C'était 1349 qui avait accompagné Gorgoroth la dernière fois, les revoici en compagnie d'un groupe culte de black avec les belges d'Enthroned et avec pour ouvrir les nouveaux venus de Tyrant au patronyme déjà bien usité. Le groupe suédois s'est formé tout récemment et a seulement à son actif un premier album Reclaim the flame, 10 titres d'à peine 30 minutes sorti 2 mois avant sur le label français Listenable qui permettra donc d'assurer leur courte prestation. Par-contre, ce que je ne savais pas à ce moment là et qui explique leur présence sur cette tournée de maîtres, c'est que les membres de Tyrant, malgré la banalité du pseudonyme, sont loin d'être des inconnus. Le groupe comporte deux membres communs de The Black et des excellents Vinterland, un membre de Dellamorte, mais surtout et très incroyablement Peter Bjärgö, le leader d'Arcana, le groupe de référence en dark atmospheric et Sophia (indus martial) qui donc renoue avec ses racines metal lointaines du temps de Crypt of Kerberos, qui étonnement vient de reprendre ses activités... Je dois dire que c'est en rédigeant cet article et en me renseignant sur le groupe que j'ai découvert cette présence. Car je n'ai vraiment pas reconnu Peter à la guitare, malgré un passage en Suisse une année et demie auparavant avec Arcana... Enfin tout cela explique donc pourquoi malgré la banalité du pseudo, du concept et de la musique, cette prestation s'est révélée vraiment efficace avec un black / thrash old school et lourd avec une légère touche rock n'roll bien dosée pour une fois, puisqu'étant avant tout un hommage aux racines de ce style, rappelant clairement Celtic Frost par le son et le chant, Bathory époque deuxième et troisième album par les compo, voir Entombed, notamment par le chant. En général, les groupes hommage aux vieux black sont souvent clichés, pathétiques, rarement de qualité ou intéressant. Ce qui n'est pas le cas ici. Les musiciens étaient également très à l'aise et simples avec des compositions vraiment efficaces malgré un public sage... Ainsi sans m'en douter cette prestation s'est montrée à la hauteur de leurs protagonistes en fait bien rodés qu'alors je n'avais pas identifié, je vous invite donc à découvrir cette nouvelle formation.

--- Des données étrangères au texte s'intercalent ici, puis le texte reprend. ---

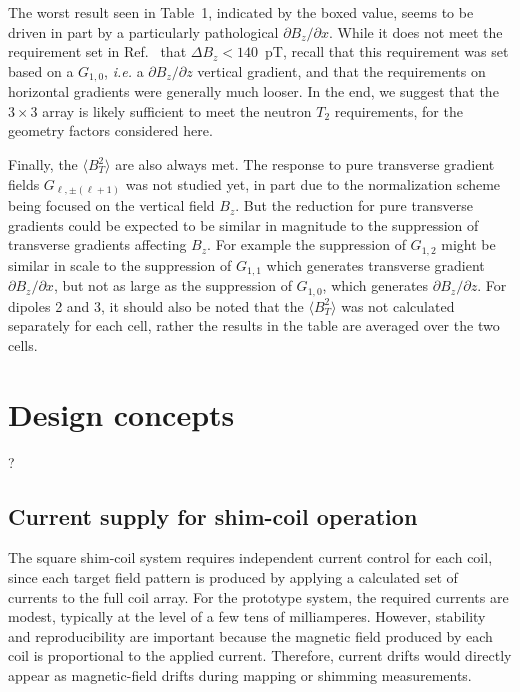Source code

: \documentclass[preprint,12pt]{elsarticle}
\begin{document}
The worst result seen in Table~1, indicated by the boxed value, seems
to be driven in part by a particularly pathological $\partial
B_z/\partial x$.  While it does not meet the requirement set in
Ref.~\cite{bib:jeffnote} that $\Delta B_z<140$~pT, recall that this
requirement was set based on a $G_{1,0}$, {\it i.e.} a $\partial
B_z/\partial z$ vertical gradient, and that the requirements on
horizontal gradients were generally much looser.  In the end, we
suggest that the $3\times 3$ array is likely sufficient to meet the
neutron $T_2$ requirements, for the geometry factors considered here.

Finally, the $\langle B_T^2\rangle$ are also always met.  The response
to pure transverse gradient fields $G_{\ell,\pm(\ell+1)}$ was not
studied yet, in part due to the normalization scheme being focused on
the vertical field $B_z$.  But the reduction for pure transverse
gradients could be expected to be similar in magnitude to the
suppression of transverse gradients affecting $B_z$.  For example the
suppression of $G_{1,2}$ might be similar in scale to the suppression
of $G_{1,1}$ which generates transverse gradient $\partial
B_z/\partial x$, but not as large as the suppression of $G_{1,0}$,
which generates $\partial B_z/\partial z$.  For dipoles 2 and 3, it
should also be noted that the $\langle B_T^2\rangle$ was not
calculated separately for each cell, rather the results in the table
are averaged over the two cells.

\section{Design concepts}\label{sec3}

?

\subsection{Current supply for shim-coil operation}

The square shim-coil system requires independent current control for
each coil, since each target field pattern is produced by applying a
calculated set of currents to the full coil array. For the prototype
system, the required currents are modest, typically at the level of a
few tens of milliamperes. However, stability and reproducibility are
important because the magnetic field produced by each coil is
proportional to the applied current. Therefore, current drifts would
directly appear as magnetic-field drifts during mapping or shimming
measurements.
\end{document}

Je ne peux pas en dire autant des belges d'Enthroned qui m'ont réellement déçu pour un groupe si ancien et si réputé dans le black metal. Certes, je ne saurais dire quels morceaux ont été joués, ayant suivi la carrière du groupe un peu de loin. Disons que je ne saurais identifier les titres, qui, il faut l'avouer, ce soir-là se ressemblait un peu tous. La seule chose que je puisse affirmer, c'est que le premier album Prophecies of pagan fire n'a pas été honoré et que beaucoup de morceaux du dernier ont été joués. Et puis tout comme Gorgoroth, les conflits entre les membres sont d'actualité, Sabathan le chanteur d'origine ayant été viré en 2006, c'est donc Nornagest qui a pris le micro sur le nouvel album Tetra karcist. Toutefois le registre vocal des deux chanteurs n'est pas du tout le même, il s'agit ici d'une plus grosse voix. Le groupe semblait motivé, et ne pas manquer d'inspiration mais j'ai trouvé cette prestation assez fade, plus axée sur le côté bourrin, et manquant cruellement de charisme, et ce ne sont pas les remarques et mimiques gros méchant du chanteur qui allaient y contribuer : " Hey, p'tit con, tu commences à me courir sur le haricot " ?!? Décevant pour ma part, après niveau maîtrise et brutalité, le groupe a pleinement assuré et a convaincu et satisfait le public, c'est certain. Mais bon il n'était pas à la hauteur de ce que j'attends d'un groupe de référence en matière de black metal.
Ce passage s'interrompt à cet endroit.